--- Exercise data Enclosed Below ---

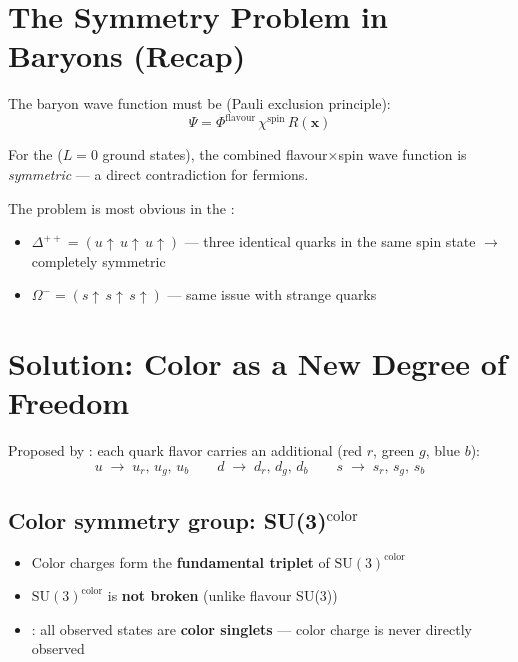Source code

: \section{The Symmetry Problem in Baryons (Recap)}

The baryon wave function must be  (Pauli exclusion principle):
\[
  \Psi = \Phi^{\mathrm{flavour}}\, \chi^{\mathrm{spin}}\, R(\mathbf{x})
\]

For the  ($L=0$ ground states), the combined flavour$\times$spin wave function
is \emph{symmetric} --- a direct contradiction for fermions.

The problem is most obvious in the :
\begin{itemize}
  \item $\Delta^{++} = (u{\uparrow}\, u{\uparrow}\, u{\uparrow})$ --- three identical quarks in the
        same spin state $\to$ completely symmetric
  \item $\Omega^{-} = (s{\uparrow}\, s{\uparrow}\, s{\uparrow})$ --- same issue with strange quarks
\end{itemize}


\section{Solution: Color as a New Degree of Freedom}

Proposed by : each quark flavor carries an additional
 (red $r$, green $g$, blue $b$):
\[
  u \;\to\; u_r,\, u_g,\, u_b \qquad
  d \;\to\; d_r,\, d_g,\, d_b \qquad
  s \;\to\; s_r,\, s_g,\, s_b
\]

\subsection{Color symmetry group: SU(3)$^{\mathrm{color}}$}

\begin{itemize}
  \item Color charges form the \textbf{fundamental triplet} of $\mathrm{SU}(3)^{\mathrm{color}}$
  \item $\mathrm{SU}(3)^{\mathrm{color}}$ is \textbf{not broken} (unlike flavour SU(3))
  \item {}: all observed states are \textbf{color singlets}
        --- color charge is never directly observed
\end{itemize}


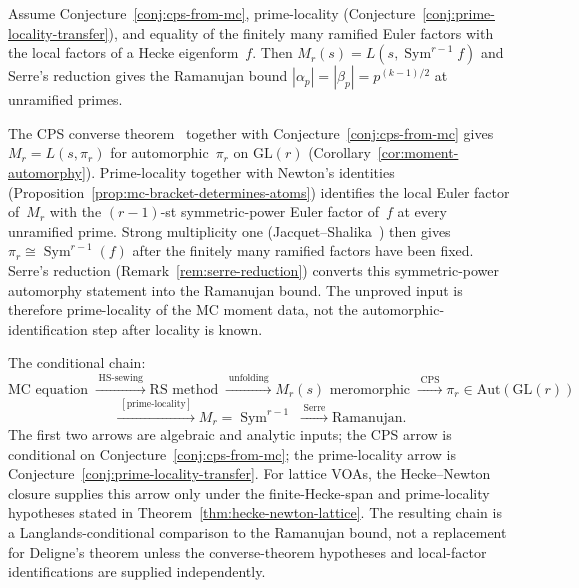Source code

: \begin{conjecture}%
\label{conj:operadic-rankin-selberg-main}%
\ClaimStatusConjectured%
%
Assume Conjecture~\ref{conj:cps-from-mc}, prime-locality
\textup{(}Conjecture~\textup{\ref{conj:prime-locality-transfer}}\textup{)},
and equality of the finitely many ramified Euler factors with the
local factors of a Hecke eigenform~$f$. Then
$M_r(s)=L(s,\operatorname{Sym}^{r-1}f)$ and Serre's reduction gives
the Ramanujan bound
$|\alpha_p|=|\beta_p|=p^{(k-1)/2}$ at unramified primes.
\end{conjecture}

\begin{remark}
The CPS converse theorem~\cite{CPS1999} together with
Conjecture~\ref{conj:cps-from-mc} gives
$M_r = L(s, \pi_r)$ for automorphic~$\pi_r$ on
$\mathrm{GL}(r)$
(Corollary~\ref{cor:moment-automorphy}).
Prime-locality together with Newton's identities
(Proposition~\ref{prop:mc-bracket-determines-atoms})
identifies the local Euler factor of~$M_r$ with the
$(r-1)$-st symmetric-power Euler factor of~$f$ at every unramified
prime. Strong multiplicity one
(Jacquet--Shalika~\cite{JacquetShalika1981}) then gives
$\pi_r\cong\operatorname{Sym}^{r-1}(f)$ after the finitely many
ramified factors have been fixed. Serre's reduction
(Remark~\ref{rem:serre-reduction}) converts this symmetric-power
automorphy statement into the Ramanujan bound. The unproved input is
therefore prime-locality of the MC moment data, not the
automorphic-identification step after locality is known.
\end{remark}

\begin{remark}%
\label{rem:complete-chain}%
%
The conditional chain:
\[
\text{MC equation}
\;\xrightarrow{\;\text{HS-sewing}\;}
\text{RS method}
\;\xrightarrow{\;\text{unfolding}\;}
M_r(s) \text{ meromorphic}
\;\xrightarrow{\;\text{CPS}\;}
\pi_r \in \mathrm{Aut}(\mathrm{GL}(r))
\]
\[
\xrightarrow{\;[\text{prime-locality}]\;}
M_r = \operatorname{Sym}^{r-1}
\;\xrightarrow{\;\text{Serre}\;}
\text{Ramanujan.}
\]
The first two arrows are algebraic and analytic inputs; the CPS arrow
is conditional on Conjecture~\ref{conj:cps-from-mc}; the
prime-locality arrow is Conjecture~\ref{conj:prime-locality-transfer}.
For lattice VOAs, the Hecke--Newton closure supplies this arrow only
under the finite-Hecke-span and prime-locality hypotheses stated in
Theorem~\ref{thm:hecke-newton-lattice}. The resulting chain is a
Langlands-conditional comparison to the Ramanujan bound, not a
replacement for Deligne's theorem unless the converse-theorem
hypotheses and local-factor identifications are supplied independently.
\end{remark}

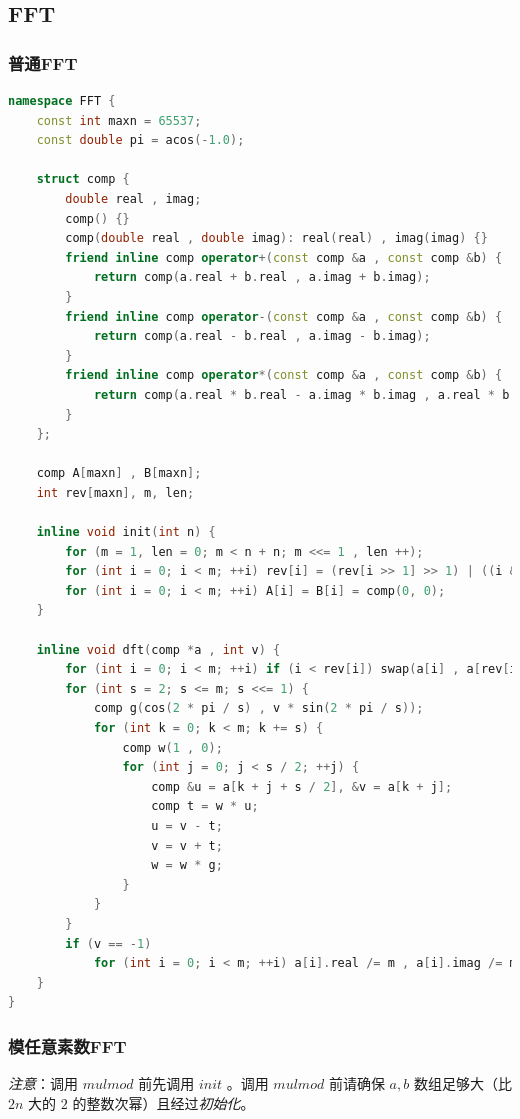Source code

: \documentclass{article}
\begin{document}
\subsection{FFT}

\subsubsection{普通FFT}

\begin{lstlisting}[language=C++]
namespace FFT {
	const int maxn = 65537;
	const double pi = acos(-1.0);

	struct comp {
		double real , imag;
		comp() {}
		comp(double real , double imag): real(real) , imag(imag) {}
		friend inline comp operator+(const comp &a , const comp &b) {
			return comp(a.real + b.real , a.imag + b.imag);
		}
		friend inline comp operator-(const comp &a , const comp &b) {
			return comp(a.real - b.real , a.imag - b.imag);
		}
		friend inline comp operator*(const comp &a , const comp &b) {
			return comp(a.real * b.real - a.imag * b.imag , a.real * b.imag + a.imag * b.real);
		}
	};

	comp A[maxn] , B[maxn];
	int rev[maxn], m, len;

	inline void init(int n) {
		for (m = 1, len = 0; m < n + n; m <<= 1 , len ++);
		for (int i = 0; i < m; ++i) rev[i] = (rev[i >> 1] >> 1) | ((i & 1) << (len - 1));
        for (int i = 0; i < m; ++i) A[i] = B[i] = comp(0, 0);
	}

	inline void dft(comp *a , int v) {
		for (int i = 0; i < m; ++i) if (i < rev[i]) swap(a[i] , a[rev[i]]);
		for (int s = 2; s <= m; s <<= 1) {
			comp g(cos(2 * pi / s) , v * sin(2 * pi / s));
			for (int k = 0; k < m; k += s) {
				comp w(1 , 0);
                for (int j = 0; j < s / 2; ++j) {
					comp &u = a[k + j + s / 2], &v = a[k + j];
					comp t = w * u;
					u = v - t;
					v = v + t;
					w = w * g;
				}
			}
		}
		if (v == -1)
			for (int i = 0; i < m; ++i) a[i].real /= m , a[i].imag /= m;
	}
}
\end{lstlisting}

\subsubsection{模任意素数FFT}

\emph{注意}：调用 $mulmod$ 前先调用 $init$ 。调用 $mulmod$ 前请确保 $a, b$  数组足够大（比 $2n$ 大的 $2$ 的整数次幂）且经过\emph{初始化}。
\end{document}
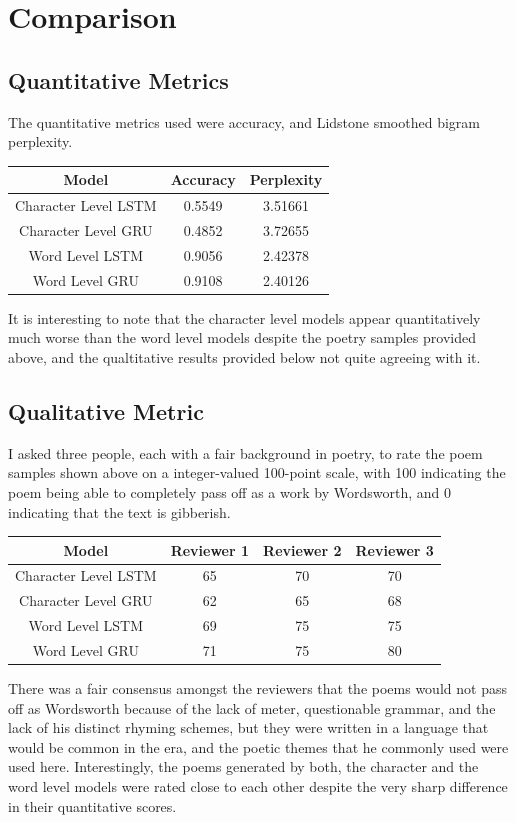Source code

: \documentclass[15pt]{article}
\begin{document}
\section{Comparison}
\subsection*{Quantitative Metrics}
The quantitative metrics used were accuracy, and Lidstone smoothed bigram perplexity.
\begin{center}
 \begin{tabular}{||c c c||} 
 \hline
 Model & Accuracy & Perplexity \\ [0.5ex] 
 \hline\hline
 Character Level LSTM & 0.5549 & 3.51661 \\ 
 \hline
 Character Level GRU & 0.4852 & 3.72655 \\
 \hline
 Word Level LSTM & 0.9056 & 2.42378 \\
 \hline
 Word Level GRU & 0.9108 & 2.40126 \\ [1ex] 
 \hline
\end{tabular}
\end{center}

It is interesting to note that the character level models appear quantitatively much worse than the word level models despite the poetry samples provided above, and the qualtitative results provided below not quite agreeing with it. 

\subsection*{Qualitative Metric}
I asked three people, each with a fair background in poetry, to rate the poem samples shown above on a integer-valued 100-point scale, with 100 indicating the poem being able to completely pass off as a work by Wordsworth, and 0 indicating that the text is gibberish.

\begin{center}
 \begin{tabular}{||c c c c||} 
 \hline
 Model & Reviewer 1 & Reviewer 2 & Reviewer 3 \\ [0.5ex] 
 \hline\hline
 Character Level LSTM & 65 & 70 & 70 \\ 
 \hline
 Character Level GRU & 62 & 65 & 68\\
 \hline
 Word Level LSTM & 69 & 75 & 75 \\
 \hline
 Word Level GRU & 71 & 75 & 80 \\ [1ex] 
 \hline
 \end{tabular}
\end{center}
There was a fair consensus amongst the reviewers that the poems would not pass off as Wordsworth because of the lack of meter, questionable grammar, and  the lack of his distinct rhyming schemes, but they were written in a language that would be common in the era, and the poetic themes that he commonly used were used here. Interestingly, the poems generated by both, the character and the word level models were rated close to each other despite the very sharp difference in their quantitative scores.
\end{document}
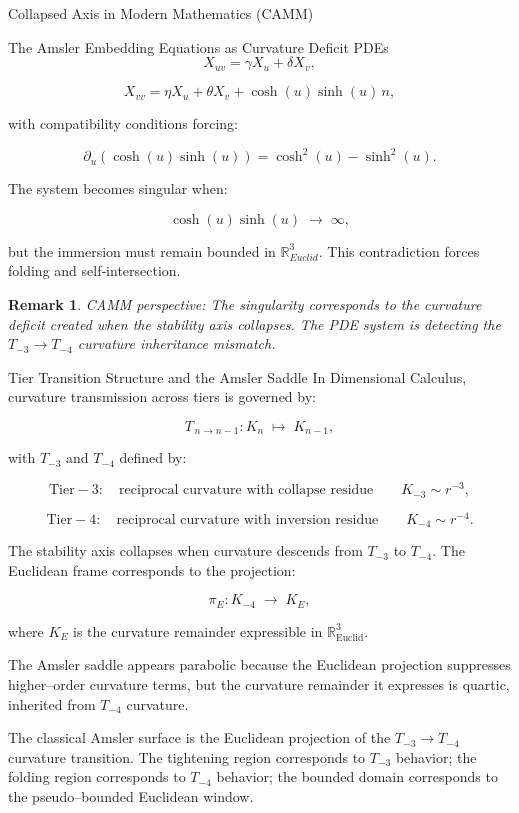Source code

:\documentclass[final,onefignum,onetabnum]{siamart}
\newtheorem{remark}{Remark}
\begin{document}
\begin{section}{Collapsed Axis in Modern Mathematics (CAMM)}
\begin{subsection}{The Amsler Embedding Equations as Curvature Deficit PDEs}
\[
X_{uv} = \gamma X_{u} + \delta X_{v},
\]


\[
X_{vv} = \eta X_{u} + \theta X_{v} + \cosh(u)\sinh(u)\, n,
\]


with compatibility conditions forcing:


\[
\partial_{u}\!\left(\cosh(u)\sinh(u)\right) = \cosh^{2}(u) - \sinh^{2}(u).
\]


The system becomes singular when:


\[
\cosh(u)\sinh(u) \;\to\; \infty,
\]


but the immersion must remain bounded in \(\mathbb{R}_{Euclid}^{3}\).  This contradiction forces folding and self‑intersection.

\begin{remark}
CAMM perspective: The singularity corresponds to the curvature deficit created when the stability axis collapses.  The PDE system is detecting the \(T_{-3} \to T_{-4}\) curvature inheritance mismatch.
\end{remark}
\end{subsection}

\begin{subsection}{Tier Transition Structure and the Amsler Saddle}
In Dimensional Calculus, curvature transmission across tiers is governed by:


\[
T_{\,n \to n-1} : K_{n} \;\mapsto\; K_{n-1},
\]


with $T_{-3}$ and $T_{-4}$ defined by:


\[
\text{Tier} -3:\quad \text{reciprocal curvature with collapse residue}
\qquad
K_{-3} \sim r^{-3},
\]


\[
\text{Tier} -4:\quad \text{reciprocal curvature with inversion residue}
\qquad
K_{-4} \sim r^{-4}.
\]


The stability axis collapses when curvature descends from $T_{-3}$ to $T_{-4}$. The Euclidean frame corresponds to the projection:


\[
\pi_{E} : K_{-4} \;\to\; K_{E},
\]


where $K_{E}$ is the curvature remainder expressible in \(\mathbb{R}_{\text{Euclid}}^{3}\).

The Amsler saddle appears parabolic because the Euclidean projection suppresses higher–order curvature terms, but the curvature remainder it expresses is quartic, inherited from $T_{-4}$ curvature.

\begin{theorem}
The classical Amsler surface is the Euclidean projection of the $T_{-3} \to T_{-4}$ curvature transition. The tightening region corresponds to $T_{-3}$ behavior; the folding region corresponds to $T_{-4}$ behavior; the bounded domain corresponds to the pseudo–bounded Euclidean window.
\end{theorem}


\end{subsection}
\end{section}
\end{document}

--- End of Enclosed Exercise data ---

In the copy, include each line from the start of the material through the line with "flavour$\times$spin wave function", word for word, but none of the pictures.

Source code

: \section{The Symmetry Problem in Baryons (Recap)}

The baryon wave function must be  (Pauli exclusion principle):
\[
  \Psi = \Phi^{\mathrm{flavour}}\, \chi^{\mathrm{spin}}\, R(\mathbf{x})
\]

For the  ($L=0$ ground states), the combined flavour$\times$spin wave function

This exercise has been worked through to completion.